- Berlin
- Wirtschaftskriminalität
Millionenschaden durch irreguläre Beschäftigung in der Baubranche
Gericht stellt Beteiligten eines »Schwarzarbeit-Systems« am Bau Haftstrafen in Aussicht
Von einem »System der Schwarzarbeit« spricht der Vorsitzende Richter Meyer am Mittwoch zur Eröffnung eines Strafverfahrens am Berliner Landgericht. Angeklagt sind vier Beschuldigte, die von 2014 bis 2018 im Kontext einer Baufirma, der Necko Hoch- und Tiefbau GmbH, Arbeiter*innen irregulär beschäftigt haben sollen. Dadurch seien den zuständigen Trägern Sozialversicherungsbeiträge in Höhe von 32,8 Millionen Euro vorenthalten worden. Zusätzlich gibt die Staatsanwaltschaft eine Schadenssumme von 6,8 Millionen Euro an, die dem Staat als Lohnsteuern entgangen seien. Die Necko sei für kleinere Firmen und große Generalunternehmer tätig gewesen.

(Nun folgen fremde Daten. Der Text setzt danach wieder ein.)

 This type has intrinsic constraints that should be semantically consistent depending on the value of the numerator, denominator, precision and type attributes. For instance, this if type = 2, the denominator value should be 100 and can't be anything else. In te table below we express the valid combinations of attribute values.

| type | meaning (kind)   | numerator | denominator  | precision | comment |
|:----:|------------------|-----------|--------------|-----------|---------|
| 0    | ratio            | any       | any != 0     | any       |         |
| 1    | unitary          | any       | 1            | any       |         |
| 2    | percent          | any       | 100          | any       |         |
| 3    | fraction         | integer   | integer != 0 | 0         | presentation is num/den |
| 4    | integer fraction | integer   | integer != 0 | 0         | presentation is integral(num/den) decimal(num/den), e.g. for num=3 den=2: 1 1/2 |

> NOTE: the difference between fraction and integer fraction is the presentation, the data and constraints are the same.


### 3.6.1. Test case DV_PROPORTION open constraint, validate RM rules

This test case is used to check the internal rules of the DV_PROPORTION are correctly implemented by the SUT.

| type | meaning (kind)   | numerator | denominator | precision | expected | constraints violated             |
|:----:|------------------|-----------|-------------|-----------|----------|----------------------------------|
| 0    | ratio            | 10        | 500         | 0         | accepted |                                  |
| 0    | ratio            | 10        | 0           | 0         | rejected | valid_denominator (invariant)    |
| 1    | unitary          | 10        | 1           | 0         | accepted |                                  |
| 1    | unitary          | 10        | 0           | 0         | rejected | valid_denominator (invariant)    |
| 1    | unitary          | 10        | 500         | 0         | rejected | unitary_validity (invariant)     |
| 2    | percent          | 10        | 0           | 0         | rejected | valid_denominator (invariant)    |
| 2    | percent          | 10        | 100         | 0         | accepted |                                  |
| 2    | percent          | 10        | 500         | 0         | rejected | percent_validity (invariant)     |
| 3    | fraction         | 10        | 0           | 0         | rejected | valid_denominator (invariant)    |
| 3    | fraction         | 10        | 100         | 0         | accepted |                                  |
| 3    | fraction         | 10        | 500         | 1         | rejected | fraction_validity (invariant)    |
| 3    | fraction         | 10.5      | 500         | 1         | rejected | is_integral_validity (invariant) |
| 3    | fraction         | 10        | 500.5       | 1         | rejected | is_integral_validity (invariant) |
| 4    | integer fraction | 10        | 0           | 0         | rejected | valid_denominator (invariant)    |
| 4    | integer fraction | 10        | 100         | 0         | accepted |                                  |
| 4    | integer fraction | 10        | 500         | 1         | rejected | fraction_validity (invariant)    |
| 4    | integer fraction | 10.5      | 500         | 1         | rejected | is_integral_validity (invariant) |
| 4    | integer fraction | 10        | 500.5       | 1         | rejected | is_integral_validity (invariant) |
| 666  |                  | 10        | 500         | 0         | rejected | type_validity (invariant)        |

Die Schadenssumme ordnet Richter Meyer als »deutlich höher als bei vergleichbaren Fällen« ein. Zwei der Beschuldigten sind die ehemaligen Geschäftsführer der Necko. Sie seien zwar formal die Hauptverantwortlichen, allerdings so merkt Richter Meyer an, fehle der »Elefant im Raum«, der eigentliche wirtschaftliche Profiteur. Die beiden Angeklagten seien als Geschäftsführer eingesetzt worden, um einen weiteren Bauunternehmer, der eine Zeit lang auch als Gesellschafter der Necko fungierte, im Hintergrund zu halten. Dennoch seien die beiden Angeklagten nicht als reine »Strohgeschäftsführer« zu beurteilen. Sie seien maßgeblich an der organisierten Schwarzarbeit beteiligt gewesen.

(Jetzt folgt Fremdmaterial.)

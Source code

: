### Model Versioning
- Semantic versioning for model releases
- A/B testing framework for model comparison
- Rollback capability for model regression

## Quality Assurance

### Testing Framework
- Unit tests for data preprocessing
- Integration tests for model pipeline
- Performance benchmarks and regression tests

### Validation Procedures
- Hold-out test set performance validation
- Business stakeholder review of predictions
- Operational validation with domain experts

Den anderen Beklagten wirft die Staatsanwaltschaft Beihilfe vor. Beide seien als Geschäftsführer weiterer Unternehmen tätig gewesen, die der Necko Scheinrechungen ausgestellt hätten. Die Unternehmen seien laut Staatsanwaltschaft als »Zweckbetriebe zur Verschleierung von Schwarzlohn« geführt worden. Dabei habe einer der beiden Beschuldigten 548 Scheinrechungen ausgestellt. Der andere, so Richter Meyer, habe innerhalb eines Jahres mehrmals je 50 000 Euro in Taschen aus der Bank getragen, die anschließend an die Arbeiter*innen ausbezahlt wurden.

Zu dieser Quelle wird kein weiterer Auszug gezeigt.